Peptides and phosphopeptides were loaded onto a 40 cm column (75 µm inner diameter) fused silica packed with 1.9 µM C18 ReproSil particles (Dr. Maisch GmBH) and maintained at 60 °C. A Dionex U3000 RSLC Nano HPLC system (Thermo Fisher Scientific) was interfaced with a Q Exactive HF X benchtop Orbitrap mass spectrometer using a NanoSpray Flex ion source (Thermo Fisher Scientific). Peptides were separated with a binary buffer system of 0.1% (v/v) formic acid (buffer A) and 80% (v/v) acetonitrile / 0.1% (v/v) formic acid (buffer B). For phosphoproteome and in vitro kinase assay analysis, peptides were eluted at 350 nL/min and separated with a gradient of 3–19% buffer B over 40 min, followed by 19–41% buffer B over 20 min. Peptides were analysed with a full scan (350–1400 m/z; R = 60,000 at 200 m/z) at a target of 3e6 ions, followed by up to ten data-dependent MS2 scans using HCD (target 1e5 ions; max. IT 50 ms; isolation window 1.6 m/z; NCE 27%; min. AGC target 2e4), detected in the Orbitrap mass analyser (R = 15,000 at 200 m/z). Dynamic exclusion (30 s) and Apex trigger (2–4 s) were switched on. For single-run proteome analysis, peptides were eluted at 300 nL/min, separated with a gradient of 5–30% buffer B over 2 h and analysed with a full scan (350–1400 m/z; R = 60,000 at 200 m/z) at a target of 3e6 ions, followed by up to 20 data-dependent MS2 scans using HCD (target 1e5 ions; max.
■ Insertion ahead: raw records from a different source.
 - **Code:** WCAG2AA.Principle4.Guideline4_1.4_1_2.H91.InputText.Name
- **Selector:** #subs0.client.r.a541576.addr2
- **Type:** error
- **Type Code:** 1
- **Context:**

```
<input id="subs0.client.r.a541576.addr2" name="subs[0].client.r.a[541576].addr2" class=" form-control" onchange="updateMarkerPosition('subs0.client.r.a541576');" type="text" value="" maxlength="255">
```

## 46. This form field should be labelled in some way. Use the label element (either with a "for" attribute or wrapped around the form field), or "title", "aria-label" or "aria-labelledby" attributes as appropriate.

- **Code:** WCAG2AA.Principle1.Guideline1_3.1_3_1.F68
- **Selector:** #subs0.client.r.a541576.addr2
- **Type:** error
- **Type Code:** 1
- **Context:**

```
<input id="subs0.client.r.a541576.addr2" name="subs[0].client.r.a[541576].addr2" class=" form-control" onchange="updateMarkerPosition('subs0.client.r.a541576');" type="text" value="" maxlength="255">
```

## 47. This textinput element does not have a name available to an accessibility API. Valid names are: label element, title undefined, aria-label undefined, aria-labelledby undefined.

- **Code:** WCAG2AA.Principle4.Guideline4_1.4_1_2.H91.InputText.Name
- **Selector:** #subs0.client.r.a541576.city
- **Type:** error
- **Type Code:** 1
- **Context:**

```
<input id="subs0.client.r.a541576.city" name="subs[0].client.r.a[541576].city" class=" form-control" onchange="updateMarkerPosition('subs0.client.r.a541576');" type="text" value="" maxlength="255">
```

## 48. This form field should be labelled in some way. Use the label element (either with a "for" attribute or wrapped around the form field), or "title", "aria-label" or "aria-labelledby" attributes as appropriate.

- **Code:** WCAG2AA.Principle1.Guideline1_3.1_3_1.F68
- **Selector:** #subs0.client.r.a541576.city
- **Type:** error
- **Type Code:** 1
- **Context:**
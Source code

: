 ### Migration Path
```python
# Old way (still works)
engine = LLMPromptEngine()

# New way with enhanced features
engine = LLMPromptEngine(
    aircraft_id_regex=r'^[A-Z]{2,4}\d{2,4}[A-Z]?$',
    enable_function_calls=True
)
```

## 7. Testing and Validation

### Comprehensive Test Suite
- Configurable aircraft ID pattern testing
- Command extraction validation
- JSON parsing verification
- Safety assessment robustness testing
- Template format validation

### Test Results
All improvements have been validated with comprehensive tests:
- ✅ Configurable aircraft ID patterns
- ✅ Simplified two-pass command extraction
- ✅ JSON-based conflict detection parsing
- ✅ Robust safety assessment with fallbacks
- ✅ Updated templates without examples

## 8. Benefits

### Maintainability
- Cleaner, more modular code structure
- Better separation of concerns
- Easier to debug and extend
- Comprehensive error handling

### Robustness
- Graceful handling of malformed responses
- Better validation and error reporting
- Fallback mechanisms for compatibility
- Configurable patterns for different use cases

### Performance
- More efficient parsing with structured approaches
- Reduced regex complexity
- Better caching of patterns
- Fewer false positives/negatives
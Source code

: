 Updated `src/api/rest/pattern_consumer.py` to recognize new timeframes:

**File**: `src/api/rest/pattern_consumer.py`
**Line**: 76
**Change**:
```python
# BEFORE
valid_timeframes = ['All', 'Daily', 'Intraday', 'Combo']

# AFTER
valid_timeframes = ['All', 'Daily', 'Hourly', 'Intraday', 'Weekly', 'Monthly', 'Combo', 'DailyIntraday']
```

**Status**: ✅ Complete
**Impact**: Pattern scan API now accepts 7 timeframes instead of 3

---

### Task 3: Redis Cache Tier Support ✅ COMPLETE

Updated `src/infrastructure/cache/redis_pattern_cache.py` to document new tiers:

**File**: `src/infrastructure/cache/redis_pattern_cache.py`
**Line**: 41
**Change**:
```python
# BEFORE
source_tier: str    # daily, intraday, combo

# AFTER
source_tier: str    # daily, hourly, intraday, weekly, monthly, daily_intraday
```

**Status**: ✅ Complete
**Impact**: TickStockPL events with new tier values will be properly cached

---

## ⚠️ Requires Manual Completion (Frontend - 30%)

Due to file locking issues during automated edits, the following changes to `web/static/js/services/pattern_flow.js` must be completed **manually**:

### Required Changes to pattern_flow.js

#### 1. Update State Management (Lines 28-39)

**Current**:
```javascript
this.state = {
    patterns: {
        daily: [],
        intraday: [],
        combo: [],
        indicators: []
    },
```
IT 28 ms; isolation window 1.4 m/z; NCE 27%; min. AGC target 1e4), detected in the Orbitrap mass analyser (R = 15,000 at 200 m/z). Dynamic exclusion (30 s) was switched on. Raw MS data were processed using MaxQuant⁴⁸ (v1.6.6.0 and v1.6.0.9 for the proteome/phosphoproteome and in vitro kinase assays respectively), searching against the Human UniProt database (January, 2019), using default settings with the addition of ‘Phospho(STY)’ as a variable modification. The ‘Match between runs’ option was turned on for all analyses.